▸ YOUR INSTRUCTIONS: Among the entries below, copy only the span from the line containing "# Arquivos para" through the line containing "5. There is". Do so exactly, and skip the pictures.

Saved entries:
□ □ □

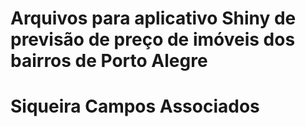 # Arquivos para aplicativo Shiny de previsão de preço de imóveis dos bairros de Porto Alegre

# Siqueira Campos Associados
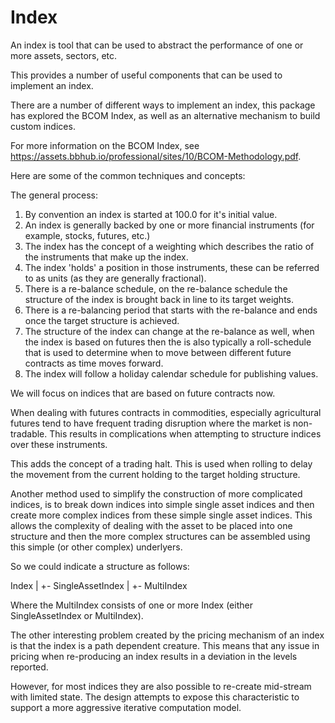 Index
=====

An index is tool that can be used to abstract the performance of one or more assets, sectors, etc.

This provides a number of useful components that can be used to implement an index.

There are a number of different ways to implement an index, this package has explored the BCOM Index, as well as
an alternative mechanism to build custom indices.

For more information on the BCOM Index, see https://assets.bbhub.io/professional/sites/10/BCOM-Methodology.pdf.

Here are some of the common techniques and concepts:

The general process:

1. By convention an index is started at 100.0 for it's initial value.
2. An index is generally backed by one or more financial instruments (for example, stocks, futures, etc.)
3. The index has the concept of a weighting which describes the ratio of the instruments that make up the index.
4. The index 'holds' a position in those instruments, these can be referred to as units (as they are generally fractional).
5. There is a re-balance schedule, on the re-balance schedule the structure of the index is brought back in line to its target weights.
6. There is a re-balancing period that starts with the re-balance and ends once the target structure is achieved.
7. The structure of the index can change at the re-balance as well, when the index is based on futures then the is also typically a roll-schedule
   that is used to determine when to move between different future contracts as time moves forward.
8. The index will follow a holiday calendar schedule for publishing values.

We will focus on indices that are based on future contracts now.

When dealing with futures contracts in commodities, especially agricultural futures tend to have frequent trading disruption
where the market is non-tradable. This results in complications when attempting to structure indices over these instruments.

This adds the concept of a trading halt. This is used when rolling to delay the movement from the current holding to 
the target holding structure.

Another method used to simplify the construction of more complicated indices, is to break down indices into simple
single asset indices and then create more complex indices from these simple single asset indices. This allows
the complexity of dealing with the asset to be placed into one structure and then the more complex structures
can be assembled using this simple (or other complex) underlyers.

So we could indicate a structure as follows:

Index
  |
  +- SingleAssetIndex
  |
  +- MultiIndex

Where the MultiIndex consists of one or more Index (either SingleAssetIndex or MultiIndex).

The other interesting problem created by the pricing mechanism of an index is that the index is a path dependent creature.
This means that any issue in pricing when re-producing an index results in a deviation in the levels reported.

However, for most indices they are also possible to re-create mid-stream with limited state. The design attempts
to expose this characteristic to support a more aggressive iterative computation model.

□ □ □

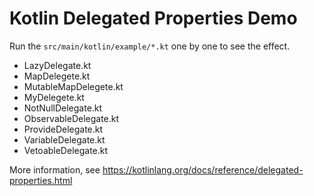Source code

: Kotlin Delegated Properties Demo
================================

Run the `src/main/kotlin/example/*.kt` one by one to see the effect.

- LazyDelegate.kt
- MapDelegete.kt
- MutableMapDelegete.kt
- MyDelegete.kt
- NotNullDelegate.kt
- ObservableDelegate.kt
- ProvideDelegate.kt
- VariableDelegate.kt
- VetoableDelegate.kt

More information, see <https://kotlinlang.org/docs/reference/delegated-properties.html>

□ □ □

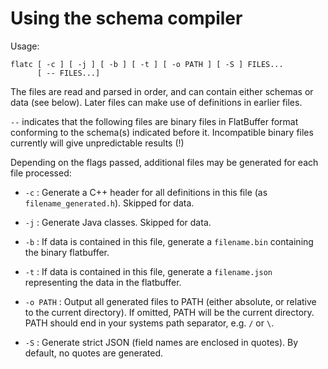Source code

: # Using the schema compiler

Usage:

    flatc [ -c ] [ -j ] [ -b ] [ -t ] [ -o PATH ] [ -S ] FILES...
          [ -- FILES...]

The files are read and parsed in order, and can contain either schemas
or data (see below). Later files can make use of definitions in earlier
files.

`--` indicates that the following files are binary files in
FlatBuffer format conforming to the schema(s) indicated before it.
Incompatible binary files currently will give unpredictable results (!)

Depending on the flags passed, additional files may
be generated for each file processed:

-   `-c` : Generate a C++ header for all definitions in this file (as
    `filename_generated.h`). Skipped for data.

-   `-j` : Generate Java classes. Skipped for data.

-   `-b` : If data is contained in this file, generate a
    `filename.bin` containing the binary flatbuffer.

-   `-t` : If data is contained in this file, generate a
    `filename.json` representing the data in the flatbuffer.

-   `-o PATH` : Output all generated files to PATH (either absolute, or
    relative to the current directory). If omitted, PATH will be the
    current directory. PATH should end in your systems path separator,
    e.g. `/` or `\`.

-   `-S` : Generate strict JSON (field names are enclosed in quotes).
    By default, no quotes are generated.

□ □ □

▸ EXERCISE RESPONSE:
 # Arquivos para aplicativo Shiny de previsão de preço de imóveis dos bairros de Porto Alegre

# Siqueira Campos Associados
 Index
=====

An index is tool that can be used to abstract the performance of one or more assets, sectors, etc.

This provides a number of useful components that can be used to implement an index.

There are a number of different ways to implement an index, this package has explored the BCOM Index, as well as
an alternative mechanism to build custom indices.

For more information on the BCOM Index, see https://assets.bbhub.io/professional/sites/10/BCOM-Methodology.pdf.

Here are some of the common techniques and concepts:

The general process:

1. By convention an index is started at 100.0 for it's initial value.
2. An index is generally backed by one or more financial instruments (for example, stocks, futures, etc.)
3. The index has the concept of a weighting which describes the ratio of the instruments that make up the index.
4. The index 'holds' a position in those instruments, these can be referred to as units (as they are generally fractional).
5. There is a re-balance schedule, on the re-balance schedule the structure of the index is brought back in line to its target weights.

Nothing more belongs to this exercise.